Just came from is_assignable and std::unique_ptr . @Angew tells me that because std::unique_ptr<int, do_nothing> and std::unique_ptr<int> are different types, so static_assert(not std::is_assignable<std::unique_ptr<int>, std::unique_ptr<int, do_nothing>>::value, ""); . So, I tried:

template<typename T, typename D>
struct MoveAssignOnly_V2
{
    MoveAssignOnly_V2&
    operator=(MoveAssignOnly_V2&)
        = delete;

    MoveAssignOnly_V2&
    operator=(MoveAssignOnly_V2&&) noexcept
    {}
};

int main()
{
      static_assert(not std::is_assignable_v<MoveAssignOnly_V2<int, float>,
                 MoveAssignOnly_V2<int, double>>);
}

Yes, because MoveAssignOnly_V2<int, float> and MoveAssignOnly_V2<int, double> are two different types, so they are not assignable.

But , when I add aa move ctor:

template<class U, class E>
MoveAssignOnly_V2(MoveAssignOnly_V2<U, E>&& m) noexcept {}

static_assert fail! (both gcc and clang).

Question here: Why does move constructor affects is_assignable?

Updated

The reason why I add this constructor is that I found std::unique_ptr have a

template< class U, class E >
unique_ptr( unique_ptr<U, E>&& u ) noexcept;

, which confuses me a little: how can it be not assignable now that it has such a ctor? so I tried add such ctor to MoveAssignOnly_V2 and post this question. The two answers are fine, however, still cannot explain why std::unique_ptr is not assignable when it has both move assignment and this templated constructor.

Answer 1

Take this code:

MoveAssignOnly_V2<int, float> lhs;
MoveAssignOnly_V2<int, double> rhs;
lhs = stdL::move(rhs);

When the converting constructor (note that it's not a move constructor) is not there, there is no way to assign rhs into lhs .

However, when you add the constructor template, there is now a way to convert rhs into the type MoveAssignOnly_V2<int, float> (which creates a temporary of that type). Then, it's possible to move-assign from that temporary into lhs .
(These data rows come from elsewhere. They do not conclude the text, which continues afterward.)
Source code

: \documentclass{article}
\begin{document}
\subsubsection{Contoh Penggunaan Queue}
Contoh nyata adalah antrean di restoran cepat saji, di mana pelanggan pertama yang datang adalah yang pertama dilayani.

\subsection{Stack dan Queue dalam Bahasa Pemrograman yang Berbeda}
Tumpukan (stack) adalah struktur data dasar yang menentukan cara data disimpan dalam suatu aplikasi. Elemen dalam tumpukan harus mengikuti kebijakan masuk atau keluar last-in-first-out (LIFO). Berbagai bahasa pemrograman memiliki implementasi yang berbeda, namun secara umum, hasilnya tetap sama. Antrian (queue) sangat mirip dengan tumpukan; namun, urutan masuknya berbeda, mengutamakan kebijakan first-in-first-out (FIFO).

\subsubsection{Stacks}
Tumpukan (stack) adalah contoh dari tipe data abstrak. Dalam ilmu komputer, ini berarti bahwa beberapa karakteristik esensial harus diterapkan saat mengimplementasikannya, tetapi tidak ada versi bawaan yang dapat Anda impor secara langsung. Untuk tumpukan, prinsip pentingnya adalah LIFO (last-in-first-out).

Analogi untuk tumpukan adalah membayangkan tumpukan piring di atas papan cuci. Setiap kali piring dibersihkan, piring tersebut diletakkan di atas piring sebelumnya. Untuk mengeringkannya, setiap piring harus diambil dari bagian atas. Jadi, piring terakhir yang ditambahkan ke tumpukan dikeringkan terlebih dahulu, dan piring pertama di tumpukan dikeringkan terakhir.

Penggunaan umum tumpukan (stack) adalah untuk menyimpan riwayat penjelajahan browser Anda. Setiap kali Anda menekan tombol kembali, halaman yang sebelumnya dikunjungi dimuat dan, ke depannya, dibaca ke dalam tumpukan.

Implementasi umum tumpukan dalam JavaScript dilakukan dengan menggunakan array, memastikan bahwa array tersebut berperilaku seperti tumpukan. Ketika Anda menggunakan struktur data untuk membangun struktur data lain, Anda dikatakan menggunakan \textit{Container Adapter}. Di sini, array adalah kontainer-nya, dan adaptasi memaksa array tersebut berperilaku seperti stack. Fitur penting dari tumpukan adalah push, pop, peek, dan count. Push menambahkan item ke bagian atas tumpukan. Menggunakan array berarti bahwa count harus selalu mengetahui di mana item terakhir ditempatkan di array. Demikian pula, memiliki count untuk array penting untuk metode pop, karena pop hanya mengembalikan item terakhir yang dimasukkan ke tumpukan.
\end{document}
This is the same principle as:

double lhs = 3.14;
float rhs = 42.f;
lhs = std::move(rhs);

To address the update in the question:

You cannot go with function declarations alone, you have to read the full specification (in the standard or suitable reference ). Quoting the linked reference about the converting constructor of std::unique_ptr :

This constructor only participates in overload resolution if all of the following is true:

a) unique_ptr<U, E>::pointer is implicitly convertible to pointer
b) U is not an array type
c) Either Deleter is a reference type and E is the same type as D , or Deleter is not a reference type and E is implicitly convertible to D

So as you can see, the unique_ptr 's converting constructor must be implemented so that it's only active if the source deleter can be converted to the target one. That's basically the same rule as for move assignment in the previous question.

Answer 2

What you added here:

template<class U, class E>
MoveAssignOnly_V2(MoveAssignOnly_V2<U, E>&& m) noexcept {}

is not only a move constructor, but a templated constructor that can construct MoveAssignOnly_V2<T, D> from any MoveAssignOnly_V2<U, E> .

Thus constructing MoveAssignOnly_V2<int, float> from MoveAssignOnly_V2<int, double>> is fine.